In an age of "zero tolerance" in schools, where students can be expelled for the high crime of aspirin possession, it should come as no surprise that the U.S. Supreme Court is weighing the merits of random drug testing for public school students wishing to participate in after-school activities.

"If you don't eat your meat, you can't have any pudding. How can you have any pudding if you don't eat your meat?"

The state of "kids’ rights" has deteriorated beyond what even Pink Floyd could have hallucinated in the 80’s. The "dark sarcasm" in today’s classrooms points to a deepening distrust and misunderstanding of our nation’s youth, who know all too well that adults aren’t quite willing or able to embrace "tomorrow’s leaders."

Their pants are too low. Their hair is too long…must be drugs.

On March 19, 2002, the Supreme Court heard oral arguments in Board of Education v. Earls (No. 01-332). The case stems from a Tecumseh, Oklahoma public school policy, implemented in 1998, that requires all middle school and high school students taking part in extracurricular activities to agree to random drug testing throughout the school year.

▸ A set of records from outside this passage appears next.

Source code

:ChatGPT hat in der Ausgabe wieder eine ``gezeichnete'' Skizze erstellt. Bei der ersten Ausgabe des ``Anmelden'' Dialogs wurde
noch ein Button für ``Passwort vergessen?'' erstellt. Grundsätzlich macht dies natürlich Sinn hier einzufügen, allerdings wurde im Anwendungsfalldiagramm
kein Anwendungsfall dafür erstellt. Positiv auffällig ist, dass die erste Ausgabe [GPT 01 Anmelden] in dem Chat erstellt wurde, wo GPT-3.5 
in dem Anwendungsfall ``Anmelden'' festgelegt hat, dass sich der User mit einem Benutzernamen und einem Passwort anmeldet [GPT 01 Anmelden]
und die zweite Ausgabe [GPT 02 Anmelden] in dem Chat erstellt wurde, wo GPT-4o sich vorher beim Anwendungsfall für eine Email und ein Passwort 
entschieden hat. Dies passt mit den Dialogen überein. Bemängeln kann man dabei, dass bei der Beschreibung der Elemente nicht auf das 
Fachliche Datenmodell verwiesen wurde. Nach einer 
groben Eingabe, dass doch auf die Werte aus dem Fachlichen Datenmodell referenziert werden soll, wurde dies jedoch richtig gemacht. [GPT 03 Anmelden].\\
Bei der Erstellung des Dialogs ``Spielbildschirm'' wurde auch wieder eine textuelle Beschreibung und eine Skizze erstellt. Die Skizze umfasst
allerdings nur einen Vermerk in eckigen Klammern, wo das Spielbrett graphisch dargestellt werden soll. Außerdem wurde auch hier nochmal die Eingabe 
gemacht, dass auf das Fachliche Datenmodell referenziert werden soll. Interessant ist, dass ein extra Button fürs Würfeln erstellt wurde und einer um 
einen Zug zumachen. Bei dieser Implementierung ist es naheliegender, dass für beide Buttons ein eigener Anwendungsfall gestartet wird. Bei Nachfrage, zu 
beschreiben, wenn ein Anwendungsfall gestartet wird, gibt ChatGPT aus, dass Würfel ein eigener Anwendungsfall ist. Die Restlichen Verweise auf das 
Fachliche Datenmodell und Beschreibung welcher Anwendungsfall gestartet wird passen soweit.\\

All those degenerates seeking the seedy pursuits of chess club, chorus and cheerleading have to first prove they’re clean. Even the Future Homemakers of America and the math club have to pee in a cup upon request. And, of course, there are our precious athletes who someday might win the right to represent our country at the Olympics, and pee in a cup at a much higher level.

"You! Yes, you behind the bike shed. Stand still, laddie..."

It apparently hasn’t occurred to anyone that those students participating in after-school events are the very same kids we hold up as examples of what all kids should be doing to stay out of trouble. If they want to test, why not start with kids hanging out in front of the Circle K? Perhaps they’ve already written them off.

In 1995, the Supreme Court ruled that schools may test their athletes for drugs, making an exception to the general rule that there has to be reasonable suspicion of wrongdoing before administering a test. The Court reasoned that student athletes who undress in crowded locker rooms already have a lower expectation of privacy. Athletes using drugs could also be a danger to themselves or others on the field, according to the Court.

A reasonable extension of that decision, according to Tecumseh officials, is to apply similar standards to students in other after-school activities. It’s wrong to single out athletes. After all, most, if not all, students take gym class where they must undress in a locker room.

Of course, by that logic, perhaps we should start drug testing regulars at all those trendy spas and health clubs downtown. People in spandex have a much lower expectation of privacy.

Justice Stephen Breyer, who voted in the 6-3 majority in the 1995 case, seems eager to support the Oklahoma school’s policy: "It’s hard for me to see if I came out one way (in 1995) I’d come out differently here."

The Bush Administration also appears to be supporting the Tecumseh school district, as is a laundry list of organizations such as the Drug-Free Schools Coalition. Deputy Solicitor General Paul Clement went so far as to say universal testing would be constitutional.

The Tecumseh plan doesn’t sit well with Justice Sandra Day O’Connor though. Noting that students involved in wholesome after-school activities were less likely than their peers to use drugs, O’Connor stated, "It’s just so odd…It’s counterintuitive, isn’t it?"

It is to Lindsey Earls. She’s the once-captain of the Tecumseh academic quiz team who sued over a 1998 drug test by the school, which she passed. Earls, a self-described "goodie two-shoes," now attends Dartmouth College. "The constitutional rights of a lot of students are at stake here," said Earls. Get ready America, she’s one of "tomorrow’s leaders."

The Court’s decision is expected by early summer. All indications are that this will be "just another brick in the wall."